As the pope put it, there is no “legal vacuum.”
The letter was addressed to Italian Cardinal Pietro Parolin, the secretary of state, with the request that Parolin inform everyone else.
Depending on how one chooses to look at it, this was either:
A) A fairly routine bureaucratic reminder in a time of transition.
B) A rebuke of Australian Cardinal George Pell, the Vatican’s top financial official and a prime mover behind a controversial letter to the pope from roughly a dozen cardinals complaining about the process during the recent Synod of Bishops.
As the pope’s missive made the rounds on Tuesday, one could find variations on both those reactions.
Herewith, three questions and answers about what to make of it.
Why would this be about Pell?
The only specific area of Vatican operations the pope mentions in the letter is hiring and transfers. Theoretically, the Vatican is still under a freeze on new hires decreed by Parolin in February 2014, the major exception to which has been a new financial apparatus created by Francis and guided in part by Pell.
(One has to say “in part,” because those structures also include a ramped-up version of the Vatican’s financial watchdog unit, the Financial Information Authority, and a new auditor general’s office, both of which are independent.)

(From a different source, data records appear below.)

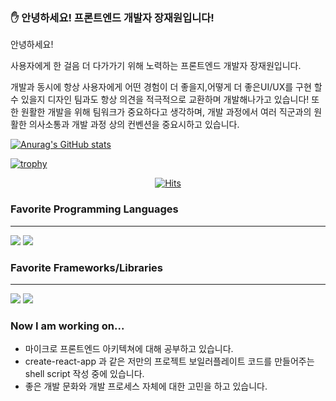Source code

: ### :hand: 안녕하세요! 프론트엔드 개발자 장재원입니다! 

안녕하세요!


사용자에게 한 걸음 더 다가가기 위해 노력하는 프론트엔드 개발자 장재원입니다.


개발과 동시에 항상 사용자에게 어떤 경험이 더 좋을지,어떻게 더 좋은UI/UX를 구현 할 수 있을지 디자인 팀과도 항상 의견을 적극적으로 교환하며 개발해나가고 있습니다!
또한 원활한 개발을 위해 팀워크가 중요하다고 생각하며, 개발 과정에서 여러 직군과의 원활한 의사소통과 개발 과정 상의 컨벤션을 중요시하고 있습니다.

[![Anurag's GitHub stats](https://github-readme-stats.vercel.app/api?username=jaychang99)](https://github.com/anuraghazra/github-readme-stats)

[![trophy](https://github-profile-trophy.vercel.app/?username=jaychang99)](https://github.com/jaychang00)


<!--START_SECTION:waka-->
<!--END_SECTION:waka-->
<div align="center">
  
[![Hits](https://hits.seeyoufarm.com/api/count/incr/badge.svg?url=https://github.com/jaychang99)](https://github.com/jaychang99)
  
</div>

### Favorite Programming Languages
---
<p>
<img src="https://img.shields.io/badge/Typescript-3178C6?logo=typescript&logoColor=white&style=ShieldStyle"/>
<img src="https://img.shields.io/badge/Python-3776AB?logo=Python&logoColor=white&style=ShieldStyle" />
</p>

### Favorite Frameworks/Libraries
---
<p>
<img src="https://img.shields.io/badge/React-61DAFB?logo=react&logoColor=white&style=ShieldStyle" />
<img src="https://img.shields.io/badge/NextJS-000000?logo=next.js&logoColor=white&style=ShieldStyle" />

</p>

### Now I am working on...
* 마이크로 프론트엔드 아키텍쳐에 대해 공부하고 있습니다. 
* create-react-app 과 같은 저만의 프로젝트 보일러플레이트 코드를 만들어주는 shell script 작성 중에 있습니다. 
* 좋은 개발 문화와 개발 프로세스 자체에 대한 고민을 하고 있습니다. 

<!--
**jaychang99/jaychang99** is a ✨ _special_ ✨ repository because its `README.md` (this file) appears on your GitHub profile.

Here are some ideas to get you started:

- 🔭 I’m currently working on ...
- 🌱 I’m currently learning ...
- 👯 I’m looking to collaborate on ...
- 🤔 I’m looking for help with ...
- 💬 Ask me about ...
- 📫 How to reach me: ...
- 😄 Pronouns: ...
- ⚡ Fun fact: ...
-->
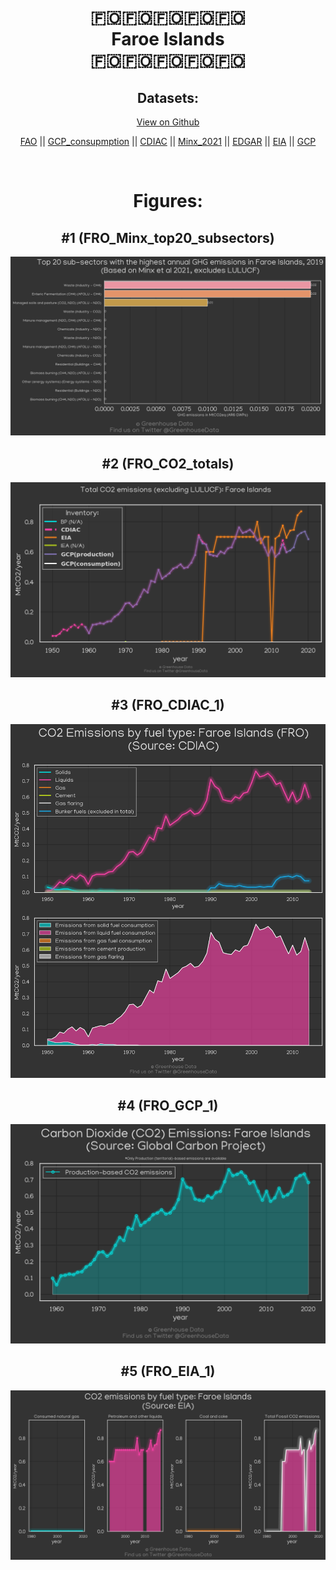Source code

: 
<center>
<h1 align="center">
🇫🇴🇫🇴🇫🇴🇫🇴🇫🇴
<br>
Faroe Islands
<br>
🇫🇴🇫🇴🇫🇴🇫🇴🇫🇴
</h1>
<h2>Datasets:</h2>
<p><a href="https://github.com/dquintani/GreenhouseData/tree/master/country_data/FRO_Faroe Islands/data">View on Github</a>
<br></p><p><a href="data/FRO_FAO.csv">FAO</a> || <a href="data/FRO_GCP_consupmption.csv">GCP_consupmption</a> || <a href="data/FRO_CDIAC.csv">CDIAC</a> || <a href="data/FRO_Minx_2021.csv">Minx_2021</a> || <a href="data/FRO_EDGAR.csv">EDGAR</a> || <a href="data/FRO_EIA.csv">EIA</a> || <a href="data/FRO_GCP.csv">GCP</a></p><p><br></p>
<h1>Figures:</h1><h2>#1 (FRO_Minx_top20_subsectors)</h2>
<p><img alt="" src="figures/FRO_Minx_top20_subsectors.png" /></p><h2>#2 (FRO_CO2_totals)</h2>
<p><img alt="" src="figures/FRO_CO2_totals.png" /></p><h2>#3 (FRO_CDIAC_1)</h2>
<p><img alt="" src="figures/FRO_CDIAC_1.png" /></p><h2>#4 (FRO_GCP_1)</h2>
<p><img alt="" src="figures/FRO_GCP_1.png" /></p><h2>#5 (FRO_EIA_1)</h2>
<p><img alt="" src="figures/FRO_EIA_1.png" /></p>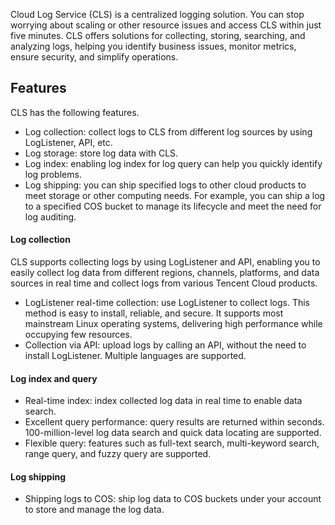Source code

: 
Cloud Log Service (CLS) is a centralized logging solution. You can stop worrying about scaling or other resource issues and access CLS within just five minutes. CLS offers solutions for collecting, storing, searching, and analyzing logs, helping you identify business issues, monitor metrics, ensure security, and simplify operations.


## Features
CLS has the following features.

- Log collection: collect logs to CLS from different log sources by using LogListener, API, etc.
- Log storage: store log data with CLS.
- Log index: enabling log index for log query can help you quickly identify log problems.
- Log shipping: you can ship specified logs to other cloud products to meet storage or other computing needs. For example, you can ship a log to a specified COS bucket to manage its lifecycle and meet the need for log auditing.

#### Log collection
CLS supports collecting logs by using LogListener and API, enabling you to easily collect log data from different regions, channels, platforms, and data sources in real time and collect logs from various Tencent Cloud products.
- LogListener real-time collection: use LogListener to collect logs. This method is easy to install, reliable, and secure. It supports most mainstream Linux operating systems, delivering high performance while occupying few resources.
- Collection via API: upload logs by calling an API, without the need to install LogListener. Multiple languages are supported.

#### Log index and query
- Real-time index: index collected log data in real time to enable data search.
- Excellent query performance: query results are returned within seconds. 100-million-level log data search and quick data locating are supported.
- Flexible query: features such as full-text search, multi-keyword search, range query, and fuzzy query are supported.

#### Log shipping
- Shipping logs to COS: ship log data to COS buckets under your account to store and manage the log data.
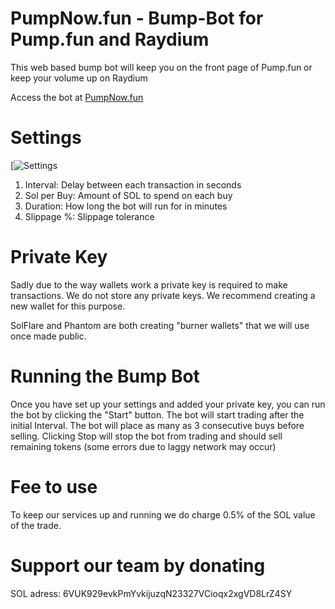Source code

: # PumpNow.fun - Bump-Bot for Pump.fun and Raydium

This web based bump bot will keep you on the front page of Pump.fun or keep your volume up on Raydium

Access the bot at [PumpNow.fun](https://pumpnow.fun)

# Settings

[![Settings](https://i.ibb.co/SJvShBz/settings.jpg)

1. Interval: Delay between each transaction in seconds
2. Sol per Buy: Amount of SOL to spend on each buy
3. Duration: How long the bot will run for in minutes
4. Slippage %: Slippage tolerance


# Private Key

Sadly due to the way wallets work a private key is required to make transactions. We do not store any private keys. We recommend creating a new wallet for this purpose.

SolFlare and Phantom are both creating "burner wallets" that we will use once made public.


# Running the Bump Bot

Once you have set up your settings and added your private key, you can run the bot by clicking the "Start" button.
The bot will start trading after the initial Interval. The bot will place as many as 3 consecutive buys before selling. 
Clicking Stop will stop the bot from trading and should sell remaining tokens (some errors due to laggy network may occur)

# Fee to use

To keep our services up and running we do charge 0.5% of the SOL value of the trade.


# Support our team by donating

SOL adress: 6VUK929evkPmYvkijuzqN23327VCioqx2xgVD8LrZ4SY
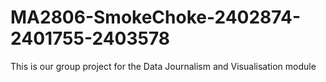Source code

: # MA2806-SmokeChoke-2402874-2401755-2403578
This is our group project for the Data Journalism and Visualisation module
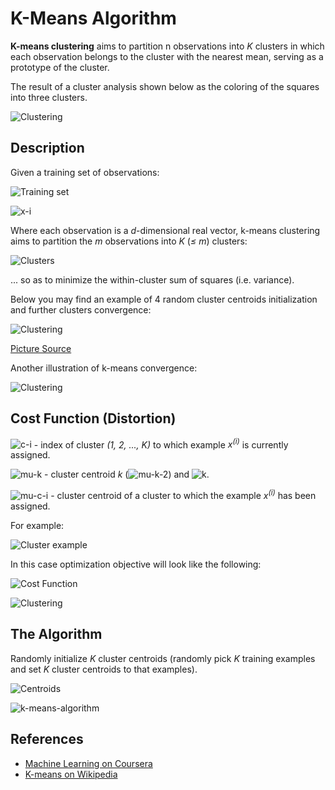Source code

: # K-Means Algorithm

**K-means clustering** aims to partition n observations into _K_ clusters in which each observation belongs to the cluster with the nearest mean, serving as a prototype of the cluster.

The result of a cluster analysis shown below as the coloring of the squares into three clusters.

![Clustering](https://upload.wikimedia.org/wikipedia/commons/c/c8/Cluster-2.svg)

## Description

Given a training set of observations:

![Training set](../../images/k_means/training-set.svg)

![x-i](../../images/k_means/x-i.svg)

Where each observation is a _d_-dimensional real vector, k-means clustering aims to partition the _m_ observations into _K_ (_≤ m_) clusters:

![Clusters](../../images/k_means/clasters.svg)

... so as to minimize the within-cluster sum of squares (i.e. variance).

Below you may find an example of 4 random cluster centroids initialization and further clusters convergence:

![Clustering](http://shabal.in/visuals/kmeans/random.gif)

[Picture Source](http://shabal.in/visuals/kmeans/6.html)

Another illustration of k-means convergence:

![Clustering](https://upload.wikimedia.org/wikipedia/commons/e/ea/K-means_convergence.gif)

## Cost Function (Distortion)

![c-i](../../images/k_means/c-i.svg) - index of cluster _(1, 2, ..., K)_ to which example _x<sup>(i)</sup>_ is currently assigned.

![mu-k](../../images/k_means/mu-k.svg) - cluster centroid _k_ (![mu-k-2](../../images/k_means/mu-k-2.svg)) and ![k](../../images/k_means/k.svg).

![mu-c-i](../../images/k_means/mu-c-i.svg) - cluster centroid of a cluster to which the example _x<sup>(i)</sup>_ has been assigned.

For example:

![Cluster example](../../images/k_means/cluster-example.svg)

In this case optimization objective will look like the following:

![Cost Function](../../images/k_means/cost-function.svg)

![Clustering](https://upload.wikimedia.org/wikipedia/commons/d/d1/KMeans-density-data.svg)

## The Algorithm

Randomly initialize _K_ cluster centroids (randomly pick _K_ training examples and set _K_ cluster centroids to that examples).

![Centroids](../../images/k_means/centroids.svg)

![k-means-algorithm](../../images/k_means/k-means-algorithm.svg)

## References

- [Machine Learning on Coursera](https://www.coursera.org/learn/machine-learning)
- [K-means on Wikipedia](https://en.wikipedia.org/wiki/K-means_clustering)
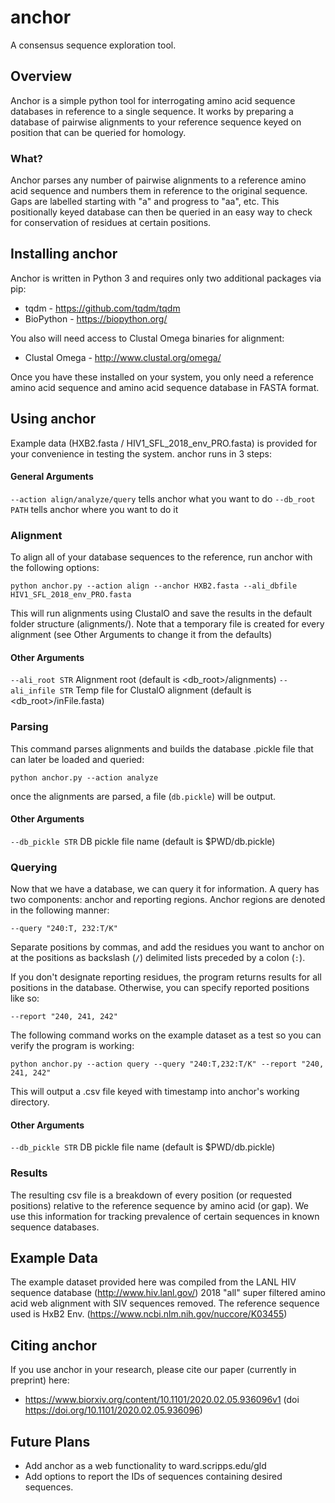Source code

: # anchor
A consensus sequence exploration tool.

## Overview
Anchor is a simple python tool for interrogating amino acid sequence databases in reference to a single sequence.  It works by preparing a database of pairwise alignments to your reference sequence keyed on position that can be queried for homology.

### What?

Anchor parses any number of pairwise alignments to a reference amino acid sequence and numbers them in reference to the original sequence.  Gaps are labelled starting with "a" and progress to "aa", etc.  This positionally keyed database can then be queried in an easy way to check for conservation of residues at certain positions.

## Installing anchor
Anchor is written in Python 3 and requires only two additional packages via pip:

- tqdm - https://github.com/tqdm/tqdm
- BioPython - https://biopython.org/

You also will need access to Clustal Omega binaries for alignment:

- Clustal Omega - http://www.clustal.org/omega/

Once you have these installed on your system, you only need a reference amino acid sequence and amino acid sequence database in FASTA format.

## Using anchor
Example data (HXB2.fasta / HIV1_SFL_2018_env_PRO.fasta) is provided for your convenience in testing the system.  anchor runs in 3 steps:

#### General Arguments 
`--action align/analyze/query` tells anchor what you want to do
`--db_root PATH` tells anchor where you want to do it

### Alignment
To align all of your database sequences to the reference, run anchor with the following options:

`python anchor.py --action align --anchor HXB2.fasta --ali_dbfile HIV1_SFL_2018_env_PRO.fasta`

This will run alignments using ClustalO and save the results in the default folder structure (alignments/).  Note that a temporary file is created for every alignment (see Other Arguments to change it from the defaults)

#### Other Arguments
`--ali_root STR` Alignment root (default is <db_root>/alignments)
`--ali_infile STR` Temp file for ClustalO alignment (default is <db_root>/inFile.fasta)


### Parsing
This command parses alignments and builds the database .pickle file that can later be loaded and queried:

`python anchor.py --action analyze`

once the alignments are parsed, a file (`db.pickle`) will be output.

#### Other Arguments
`--db_pickle STR` DB pickle file name (default is $PWD/db.pickle)

### Querying
Now that we have a database, we can query it for information.  A query has two components:  anchor and reporting regions.  Anchor regions are denoted in the following manner:

`--query "240:T, 232:T/K"`

Separate positions by commas, and add the residues you want to anchor on at the positions as backslash (`/`) delimited lists preceded by a colon (`:`).

If you don't designate reporting residues, the program returns results for all positions in the database.  Otherwise, you can specify reported positions like so:

`--report "240, 241, 242"`

The following command works on the example dataset as a test so you can verify the program is working:

`python anchor.py --action query --query "240:T,232:T/K" --report "240, 241, 242"`

This will output a .csv file keyed with timestamp into anchor's working directory.

#### Other Arguments
`--db_pickle STR` DB pickle file name (default is $PWD/db.pickle)

### Results
The resulting csv file is a breakdown of every position (or requested positions) relative to the reference sequence by amino acid (or gap).  We use this information for tracking prevalence of certain sequences in known sequence databases.

## Example Data
The example dataset provided here was compiled from the LANL HIV sequence database (http://www.hiv.lanl.gov/) 2018 "all" super filtered amino acid web alignment with SIV sequences removed.  The reference sequence used is HxB2 Env. (https://www.ncbi.nlm.nih.gov/nuccore/K03455)

## Citing anchor
If you use anchor in your research, please cite our paper (currently in preprint) here:

- https://www.biorxiv.org/content/10.1101/2020.02.05.936096v1 (doi https://doi.org/10.1101/2020.02.05.936096)

## Future Plans
- Add anchor as a web functionality to ward.scripps.edu/gld
- Add options to report the IDs of sequences containing desired sequences.

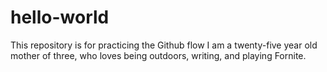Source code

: # hello-world
This repository is for practicing the Github flow
I am a twenty-five year old mother of three, who loves being outdoors, writing, and playing Fornite. 
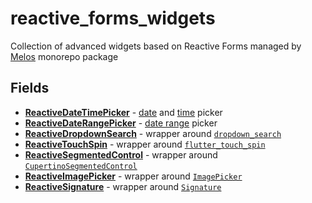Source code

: # reactive_forms_widgets

Collection of advanced widgets based on Reactive Forms managed by [Melos](https://pub.dev/packages/melos) monorepo package

## Fields

- **[ReactiveDateTimePicker](https://pub.dev/packages/reactive_date_time_picker)** - [date](https://api.flutter.dev/flutter/material/showDatePicker.html) and [time](https://api.flutter.dev/flutter/material/showTimePicker.html) picker
- **[ReactiveDateRangePicker](https://pub.dev/packages/reactive_date_range_picker)** - [date range](https://api.flutter.dev/flutter/material/showDateRangePicker.html) picker
- **[ReactiveDropdownSearch](https://pub.dev/packages/reactive_dropdown_search)** - wrapper around [`dropdown_search`](https://pub.dev/packages/dropdown_search)
- **[ReactiveTouchSpin](https://pub.dev/packages/reactive_touch_spin)** - wrapper around [`flutter_touch_spin`](https://pub.dev/packages/flutter_touch_spin)
- **[ReactiveSegmentedControl](https://pub.dev/packages/reactive_segmented_control)** - wrapper around [`CupertinoSegmentedControl`](https://api.flutter.dev/flutter/cupertino/CupertinoSegmentedControl-class.html)
- **[ReactiveImagePicker](https://pub.dev/packages/reactive_image_picker)** - wrapper around [`ImagePicker`](https://pub.dev/packages/image_picker)
- **[ReactiveSignature](https://pub.dev/packages/reactive_signature)** - wrapper around [`Signature`](https://pub.dev/packages/signature)
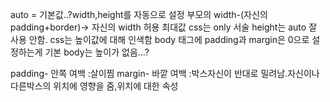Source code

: auto = 기본값..?width,height를 자동으로 설정
부모의 width-(자신의 padding+border)-> 자신의 width 허용 최대값
css는 only 서술
height는 auto 잘 사용 안함.
css는 높이값에 대해 인색함
body 태그에 padding과 margin은 0으로 설정하는게 기본
body는 높이가 없음...?


padding- 안쪽 여백 :살이찜
margin- 바깥 여백 :박스자신이 반대로 밀려남.자신이나 다른박스의 위치에 영향을 줌,위치에 대한 속성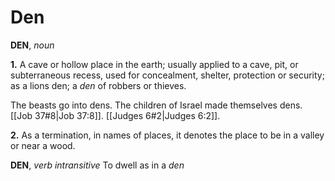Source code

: # Den

**DEN**, _noun_

**1.** A cave or hollow place in the earth; usually applied to a cave, pit, or subterraneous recess, used for concealment, shelter, protection or security; as a lions den; a _den_ of robbers or thieves.

The beasts go into dens. The children of Israel made themselves dens. [[Job 37#8|Job 37:8]]. [[Judges 6#2|Judges 6:2]].

**2.** As a termination, in names of places, it denotes the place to be in a valley or near a wood.

**DEN**, _verb intransitive_ To dwell as in a _den_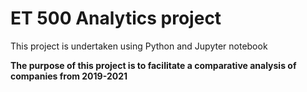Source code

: # ET 500 Analytics project

This project is undertaken using Python and Jupyter notebook 

**The purpose of this project is to facilitate a comparative analysis of companies from 2019-2021**

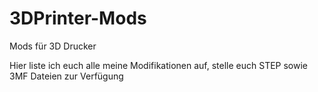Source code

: # 3DPrinter-Mods
Mods für 3D Drucker 

Hier liste ich euch alle meine Modifikationen auf, stelle euch STEP sowie 3MF Dateien zur Verfügung
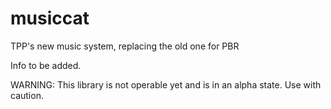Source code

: # musiccat
TPP's new music system, replacing the old one for PBR

Info to be added.

WARNING: This library is not operable yet and is in an alpha state. Use with caution.
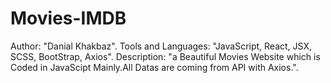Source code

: # Movies-IMDB
Author: "Danial Khakbaz".
Tools and Languages: "JavaScript, React, JSX, SCSS, BootStrap, Axios".
Description: "a Beautiful Movies Website which is Coded in JavaScipt Mainly.All Datas are coming from API with Axios.".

It’s natural for insiders to assume that if the pope is reminding people of limits on hiring, it must be directed at the departments doing most of the hiring: the financial outfits, including Pell’s.
Then there’s the synod. At the beginning, Pell was seen as the ringleader of the cardinals’ letter to Francis, which was taken by some as a preemptive strike in case the progressive side prevailed. During the course of the synod’s debates, he emerged as a leading opponent of proposed reforms, such as opening Communion to divorced and civilly remarried Catholics.
Pell’s outspokenness sometimes rubbed people the wrong way, among other things triggering a rare public complaint from Cardinal Reinhard Marx of Munich on behalf of the German bishops at the close of the synod.
Especially given that Marx also chairs a Council for the Economy that oversees Pell’s department, it’s understandable for some people to assume the pope’s letter about hiring may have been payback. (In truth, the letter was in the works before the synod began, but that hasn’t stopped some observers from connecting the dots.)
Is there a reason to think it’s not about Pell?
In a word, “Sure.”
First of all, so far at critical moments the pope has had Pell’s back, including during cycles of criticism in the Italian press in September 2014 related to alleged overspending in Pell’s new office and in June 2015 over Pell’s record on clergy sex abuse scandals in Australia.
Francis and Pell may not see eye-to-eye on everything, but in the run-up to the conclave in March 2013 that propelled Cardinal Jorge Mario Bergoglio of Argentina to the papacy, he and Pell stood shoulder-to-shoulder in supporting a thorough financial clean-up in the Vatican.
Moreover, Pell’s department is not the only one seeking exceptions to the hiring freeze.
In July, Francis created a new “Secretariat for Communications,” and plans call for it to add a handful of personnel. During the synod, Francis also announced that he intends to create a new department devoted to “laity, family, and life,” and it’s possible that it, too, may need to add a few people with specific skill sets.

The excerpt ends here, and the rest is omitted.